I like flirting, I flirt for fun so I guess you would call it banter, It doesn't mean anything, I flirt with guys as well as women, I flirt with younger women, older women, gay women, even women that I dislike.

I don't chase women in general and I tend to not realise when they fancy me, usually I work it out when they either tell me or they make a physical move on me, or other people point it out to me, so clearly I don't read womens signals very well lol, I think I'm as confused as you are :/


----------



## SmartCar (Nov 27, 2011)

*NOPE*

I'm oblivious usually, parent's have told me that people have checked me out, but i'm slow at noticing


----------



## Ignopius (Mar 19, 2013)

I can usually not notice. But I can when its super obvious. I had a group of girls once come stand by me and started talking to me. I felt very uncomfortable as they were asking so many questions that eventually I just said I was hungry as an excuse to leave.


----------



## knightofdespair (May 20, 2014)

SmartCar said:


> I'm oblivious usually, parent's have told me that people have checked me out, but i'm slow at noticing


For me its more like so what, they looked at me, unless I have some decent woman actually bring up something its very hard for me to really do much about it anyway.. There are so many different things in life to deal with anyway that playing the whole rejection game just sucks.


----------



## BadGirl (Jan 6, 2013)

Ignopius said:


> I can usually not notice. But I can when its super obvious. I had a group of girls once come stand by me and started talking to me. I felt very uncomfortable as they were asking so many questions that eventually I just said I was hungry as an excuse to leave.


You were very diplomatic.


----------



## ChuckBrown (Jul 2, 2013)

I can never tell.


----------



## yna (Jul 27, 2012)

It doesn't happen often but when it does, yeah I can easily tell (usually). And when I do, I'll start avoiding you or be kinda mean to you. :blank


----------



## vanishingpt (Mar 9, 2012)

I can be incredibly dense and not notice it sometimes. It'll usually be afterwards that my friends tell me or I'll just be thinking about it and realize LOL. But people have different ways of flirting, some more obvious than others.


----------



## To22 (Apr 6, 2012)

Maybe  

I'm not much of a flirt myself, so I have no idea what older men expect.
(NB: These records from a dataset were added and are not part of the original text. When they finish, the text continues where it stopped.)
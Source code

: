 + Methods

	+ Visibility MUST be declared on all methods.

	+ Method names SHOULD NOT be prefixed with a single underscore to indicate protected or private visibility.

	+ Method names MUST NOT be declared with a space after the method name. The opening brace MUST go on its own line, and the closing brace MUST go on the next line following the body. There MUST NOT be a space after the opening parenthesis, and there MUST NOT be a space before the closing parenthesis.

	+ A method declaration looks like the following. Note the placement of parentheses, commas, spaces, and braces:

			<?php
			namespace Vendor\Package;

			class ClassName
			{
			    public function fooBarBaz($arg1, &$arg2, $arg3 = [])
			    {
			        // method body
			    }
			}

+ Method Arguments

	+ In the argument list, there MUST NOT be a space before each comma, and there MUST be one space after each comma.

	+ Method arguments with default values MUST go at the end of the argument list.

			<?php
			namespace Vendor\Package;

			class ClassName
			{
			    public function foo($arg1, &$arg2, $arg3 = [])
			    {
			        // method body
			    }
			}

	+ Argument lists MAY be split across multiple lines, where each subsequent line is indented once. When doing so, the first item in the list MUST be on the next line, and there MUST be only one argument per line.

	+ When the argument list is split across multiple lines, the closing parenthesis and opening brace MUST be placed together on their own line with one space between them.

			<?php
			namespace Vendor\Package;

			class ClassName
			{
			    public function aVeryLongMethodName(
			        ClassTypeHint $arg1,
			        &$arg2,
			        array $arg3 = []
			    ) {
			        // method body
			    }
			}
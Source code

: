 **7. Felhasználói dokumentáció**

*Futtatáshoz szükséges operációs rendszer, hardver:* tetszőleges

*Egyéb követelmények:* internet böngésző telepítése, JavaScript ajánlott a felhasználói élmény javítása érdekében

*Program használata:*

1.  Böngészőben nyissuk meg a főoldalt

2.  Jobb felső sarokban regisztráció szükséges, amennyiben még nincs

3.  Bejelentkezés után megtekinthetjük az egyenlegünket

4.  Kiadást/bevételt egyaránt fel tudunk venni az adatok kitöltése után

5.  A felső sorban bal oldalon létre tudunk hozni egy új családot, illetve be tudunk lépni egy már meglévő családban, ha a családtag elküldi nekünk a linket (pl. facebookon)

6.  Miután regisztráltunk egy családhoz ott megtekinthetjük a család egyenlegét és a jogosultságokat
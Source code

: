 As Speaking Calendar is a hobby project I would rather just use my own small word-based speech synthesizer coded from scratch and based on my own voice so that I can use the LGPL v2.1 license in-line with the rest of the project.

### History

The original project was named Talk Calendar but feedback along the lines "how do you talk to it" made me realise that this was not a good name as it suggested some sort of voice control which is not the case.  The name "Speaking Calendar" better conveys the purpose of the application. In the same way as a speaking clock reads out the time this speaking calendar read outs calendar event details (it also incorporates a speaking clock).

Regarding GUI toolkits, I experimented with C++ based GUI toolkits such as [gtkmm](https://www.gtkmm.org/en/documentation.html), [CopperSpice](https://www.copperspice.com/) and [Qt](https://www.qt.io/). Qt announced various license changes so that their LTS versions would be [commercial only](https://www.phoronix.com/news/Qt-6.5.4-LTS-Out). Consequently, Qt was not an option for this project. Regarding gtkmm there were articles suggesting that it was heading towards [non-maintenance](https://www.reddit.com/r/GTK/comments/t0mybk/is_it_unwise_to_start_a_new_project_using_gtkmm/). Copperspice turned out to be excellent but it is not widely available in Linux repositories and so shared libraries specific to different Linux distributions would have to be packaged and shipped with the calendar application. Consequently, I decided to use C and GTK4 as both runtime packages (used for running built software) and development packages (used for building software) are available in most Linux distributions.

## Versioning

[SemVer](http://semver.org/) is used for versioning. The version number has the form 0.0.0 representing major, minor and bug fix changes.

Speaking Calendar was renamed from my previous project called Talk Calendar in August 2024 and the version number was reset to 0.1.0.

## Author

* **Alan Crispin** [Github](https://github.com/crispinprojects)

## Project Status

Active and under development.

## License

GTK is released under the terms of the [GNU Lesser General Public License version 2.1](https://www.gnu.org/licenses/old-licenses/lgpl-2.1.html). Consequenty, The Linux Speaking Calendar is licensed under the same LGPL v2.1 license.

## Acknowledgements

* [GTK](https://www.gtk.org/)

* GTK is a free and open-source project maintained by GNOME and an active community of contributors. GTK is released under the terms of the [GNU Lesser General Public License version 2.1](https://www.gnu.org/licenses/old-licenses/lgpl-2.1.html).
I've always viewed "flirting" as sexually themed small talk, but I suppose it could be more complicated than that.


----------



## mike91 (Sep 23, 2012)

nope cant tell I had someone 4 years younger than me flirt with me and did not know till she left and a 50 year old told me she was always flirting with me and I was like huh? and she was not my type


----------



## jsmith92 (Dec 30, 2013)

Funny this thread existed. I have absolutely no idea when someone is flirting with me.


----------



## HelpfulHero (Aug 14, 2013)

I can tell. I flirt with young women and basically it is just to gauge interest. If it makes them uncomfortable, it makes me uncomfortable. But this is why I tend to avoid women with passive flirting styles, ice princesses, and overly "goofy" women I think we differ on flirting style and so forth. I don't find passive flirting styles appealing. I like more sensual women. I think I would see myself with someone similar to the traits I enjoy about myself at my best. Basically passionate, high sex drive, alluring, but not controlling.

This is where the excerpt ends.